= Alliance for the Preservation of English in Canada =

Canadian anti-bilingualism organization

The Alliance for the Preservation of English in Canada (APEC) was a group in Canada, which campaigned against the Canadian government's policy of official bilingualism.

The group was formed in 1977 by Irene Hilchie, a government employee who felt that she was being discriminated against in her job because she did not speak French. The group's most famous member, however, was Jock V. Andrew, whose book Bilingual Today, French Tomorrow alleged that bilingualism was part of a government plot to make Canada a unilingually French country.

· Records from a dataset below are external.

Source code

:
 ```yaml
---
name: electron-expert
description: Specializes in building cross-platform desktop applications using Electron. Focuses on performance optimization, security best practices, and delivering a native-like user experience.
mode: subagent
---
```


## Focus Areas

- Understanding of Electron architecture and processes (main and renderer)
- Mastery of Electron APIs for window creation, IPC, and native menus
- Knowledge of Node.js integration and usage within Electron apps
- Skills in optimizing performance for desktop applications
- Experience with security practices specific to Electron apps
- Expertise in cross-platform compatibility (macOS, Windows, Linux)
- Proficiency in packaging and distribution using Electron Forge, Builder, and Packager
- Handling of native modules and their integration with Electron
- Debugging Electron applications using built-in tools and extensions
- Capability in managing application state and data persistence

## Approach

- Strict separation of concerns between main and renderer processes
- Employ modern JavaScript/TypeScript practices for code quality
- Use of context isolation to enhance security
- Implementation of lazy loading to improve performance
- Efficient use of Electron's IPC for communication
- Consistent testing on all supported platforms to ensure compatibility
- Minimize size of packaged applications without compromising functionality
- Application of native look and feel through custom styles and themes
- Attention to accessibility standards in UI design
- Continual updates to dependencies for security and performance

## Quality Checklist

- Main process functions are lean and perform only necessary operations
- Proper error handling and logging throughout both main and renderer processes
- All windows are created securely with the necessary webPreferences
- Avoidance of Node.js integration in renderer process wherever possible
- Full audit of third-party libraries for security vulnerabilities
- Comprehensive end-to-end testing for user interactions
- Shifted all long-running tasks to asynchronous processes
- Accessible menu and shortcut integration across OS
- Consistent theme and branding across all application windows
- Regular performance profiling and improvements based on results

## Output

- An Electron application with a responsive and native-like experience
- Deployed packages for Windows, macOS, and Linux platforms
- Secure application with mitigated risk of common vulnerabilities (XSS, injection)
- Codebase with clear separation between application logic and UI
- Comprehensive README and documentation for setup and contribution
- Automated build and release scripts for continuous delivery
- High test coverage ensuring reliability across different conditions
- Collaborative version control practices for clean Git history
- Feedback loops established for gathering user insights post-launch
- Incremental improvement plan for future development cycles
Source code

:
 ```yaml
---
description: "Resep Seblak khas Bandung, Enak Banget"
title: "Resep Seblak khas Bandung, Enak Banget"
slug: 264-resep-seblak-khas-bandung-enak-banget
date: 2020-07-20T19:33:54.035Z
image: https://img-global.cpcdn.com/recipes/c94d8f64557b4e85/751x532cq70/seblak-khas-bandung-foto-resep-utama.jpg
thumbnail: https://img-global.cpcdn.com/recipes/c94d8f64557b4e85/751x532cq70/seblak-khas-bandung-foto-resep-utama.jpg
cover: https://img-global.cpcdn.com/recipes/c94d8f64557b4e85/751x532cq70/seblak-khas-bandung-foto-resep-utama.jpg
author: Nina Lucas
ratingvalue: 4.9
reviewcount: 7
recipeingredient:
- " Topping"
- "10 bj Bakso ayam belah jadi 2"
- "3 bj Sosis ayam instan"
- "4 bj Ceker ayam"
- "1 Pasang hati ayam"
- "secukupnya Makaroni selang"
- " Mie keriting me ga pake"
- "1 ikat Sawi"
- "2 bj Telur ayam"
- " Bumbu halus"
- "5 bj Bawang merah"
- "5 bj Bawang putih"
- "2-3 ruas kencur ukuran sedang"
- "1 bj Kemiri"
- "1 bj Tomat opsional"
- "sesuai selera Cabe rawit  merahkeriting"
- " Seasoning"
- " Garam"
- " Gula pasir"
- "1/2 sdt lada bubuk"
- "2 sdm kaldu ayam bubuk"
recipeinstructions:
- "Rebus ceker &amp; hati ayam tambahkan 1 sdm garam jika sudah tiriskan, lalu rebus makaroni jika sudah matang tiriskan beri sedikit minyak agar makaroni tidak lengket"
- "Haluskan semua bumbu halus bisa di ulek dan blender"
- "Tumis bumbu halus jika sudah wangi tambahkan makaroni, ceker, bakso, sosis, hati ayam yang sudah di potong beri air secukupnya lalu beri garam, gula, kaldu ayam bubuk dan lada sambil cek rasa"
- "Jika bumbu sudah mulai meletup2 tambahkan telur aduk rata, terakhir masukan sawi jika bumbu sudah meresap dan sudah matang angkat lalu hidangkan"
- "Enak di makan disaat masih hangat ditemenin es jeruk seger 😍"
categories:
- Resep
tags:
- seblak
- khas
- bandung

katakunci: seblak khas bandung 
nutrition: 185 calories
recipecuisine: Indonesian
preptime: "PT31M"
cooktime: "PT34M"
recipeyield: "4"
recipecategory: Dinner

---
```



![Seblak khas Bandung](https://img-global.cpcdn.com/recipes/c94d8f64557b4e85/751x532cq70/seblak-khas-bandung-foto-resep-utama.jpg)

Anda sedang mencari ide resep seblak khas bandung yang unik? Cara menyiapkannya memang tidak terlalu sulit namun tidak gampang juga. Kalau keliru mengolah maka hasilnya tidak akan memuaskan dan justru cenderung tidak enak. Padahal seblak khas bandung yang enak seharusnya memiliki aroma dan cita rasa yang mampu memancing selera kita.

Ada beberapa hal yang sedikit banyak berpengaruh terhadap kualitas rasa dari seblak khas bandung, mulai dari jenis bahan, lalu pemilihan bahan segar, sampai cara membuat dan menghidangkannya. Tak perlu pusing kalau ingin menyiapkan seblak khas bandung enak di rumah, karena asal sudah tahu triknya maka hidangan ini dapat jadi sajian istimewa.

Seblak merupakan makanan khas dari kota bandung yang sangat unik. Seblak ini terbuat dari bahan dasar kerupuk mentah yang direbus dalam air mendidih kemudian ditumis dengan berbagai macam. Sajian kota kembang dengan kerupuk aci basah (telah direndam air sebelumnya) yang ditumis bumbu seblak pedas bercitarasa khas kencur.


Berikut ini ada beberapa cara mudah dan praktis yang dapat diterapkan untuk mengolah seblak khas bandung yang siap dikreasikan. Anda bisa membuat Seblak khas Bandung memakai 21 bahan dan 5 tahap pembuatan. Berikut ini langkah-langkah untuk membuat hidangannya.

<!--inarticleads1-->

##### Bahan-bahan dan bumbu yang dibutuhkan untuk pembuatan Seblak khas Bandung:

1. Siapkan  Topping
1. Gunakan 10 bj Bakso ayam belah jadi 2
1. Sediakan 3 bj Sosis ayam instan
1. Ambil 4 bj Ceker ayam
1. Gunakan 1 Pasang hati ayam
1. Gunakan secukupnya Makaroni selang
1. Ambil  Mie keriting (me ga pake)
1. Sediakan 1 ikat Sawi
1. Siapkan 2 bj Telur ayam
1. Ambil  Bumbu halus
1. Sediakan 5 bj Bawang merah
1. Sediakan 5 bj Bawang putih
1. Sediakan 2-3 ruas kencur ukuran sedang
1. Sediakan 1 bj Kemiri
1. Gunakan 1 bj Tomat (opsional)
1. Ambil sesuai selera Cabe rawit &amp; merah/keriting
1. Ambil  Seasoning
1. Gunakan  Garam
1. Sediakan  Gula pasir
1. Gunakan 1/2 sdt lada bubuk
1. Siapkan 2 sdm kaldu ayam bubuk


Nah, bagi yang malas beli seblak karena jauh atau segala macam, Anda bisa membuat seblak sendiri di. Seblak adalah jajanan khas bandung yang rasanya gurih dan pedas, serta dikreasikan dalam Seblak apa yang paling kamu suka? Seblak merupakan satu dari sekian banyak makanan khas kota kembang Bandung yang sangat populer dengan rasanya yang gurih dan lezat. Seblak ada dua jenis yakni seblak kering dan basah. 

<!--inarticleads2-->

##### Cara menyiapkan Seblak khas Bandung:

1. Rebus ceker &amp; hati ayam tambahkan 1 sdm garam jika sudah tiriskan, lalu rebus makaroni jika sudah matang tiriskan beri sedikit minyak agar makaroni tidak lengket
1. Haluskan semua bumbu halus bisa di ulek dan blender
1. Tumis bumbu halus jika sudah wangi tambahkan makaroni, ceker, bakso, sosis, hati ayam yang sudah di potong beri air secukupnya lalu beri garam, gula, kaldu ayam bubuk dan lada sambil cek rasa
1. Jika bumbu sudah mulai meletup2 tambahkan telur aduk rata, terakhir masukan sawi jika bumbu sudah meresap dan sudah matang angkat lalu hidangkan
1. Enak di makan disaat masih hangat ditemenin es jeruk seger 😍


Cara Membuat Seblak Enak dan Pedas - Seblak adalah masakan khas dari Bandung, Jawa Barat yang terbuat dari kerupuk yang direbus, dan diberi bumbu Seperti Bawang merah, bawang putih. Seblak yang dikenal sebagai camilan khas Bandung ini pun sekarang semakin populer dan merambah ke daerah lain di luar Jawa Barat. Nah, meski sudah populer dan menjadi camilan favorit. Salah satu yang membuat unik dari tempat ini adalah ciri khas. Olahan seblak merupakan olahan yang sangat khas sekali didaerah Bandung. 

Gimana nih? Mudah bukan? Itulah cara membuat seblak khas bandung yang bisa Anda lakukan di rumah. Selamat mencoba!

The group was most influential in the late 1980s, as it engaged in activities which contributed to the defeat of the Meech Lake Accord. As well, the group was involved in a campaign to have Ontario municipalities declare themselves English-only, in response to the Ontario government's French Language Services Act. While the act did not apply to municipal government services, APEC represented it as a slippery slope towards such a requirement to convince municipalities to pass English-only resolutions.

Most famously, the city of Sault Ste. Marie passed such a resolution on January 29, 1990. Quebec voters perceived the Sault Ste. Marie resolution and the Brockville flag incident as symbols of English Canada's feelings toward Quebec, and the incidents contributed to the resurgence of the Quebec sovereignty movement in the 1990s and thus to the 1995 Quebec referendum.

APEC also worked closely with the Confederation of Regions Party and the Reform Party, two political parties which held similar views about bilingualism and the role of Quebec in Confederation.

APEC claims to be not anti-French, but believes that tax money was being wastefully used in the promotion of official bilingualism in Canada.

In February 2000, the organization moved its head office to Toronto, and changed its name to Canadians Against Bilingualism Injustice (CABI). In 2001, the organization changed its name again, becoming the Canadian Network for Language Awareness.

In the 2000 federal election, CABI spent just over $150,000 as a registered third party participant. Most of the funds were used to place advertisements in Ontario newspapers. No such participation has been recorded for subsequent elections.

For years, APEC / CABI owned the domain name www.bilingualism.org, but registration lapsed some time between 2000 and 2010.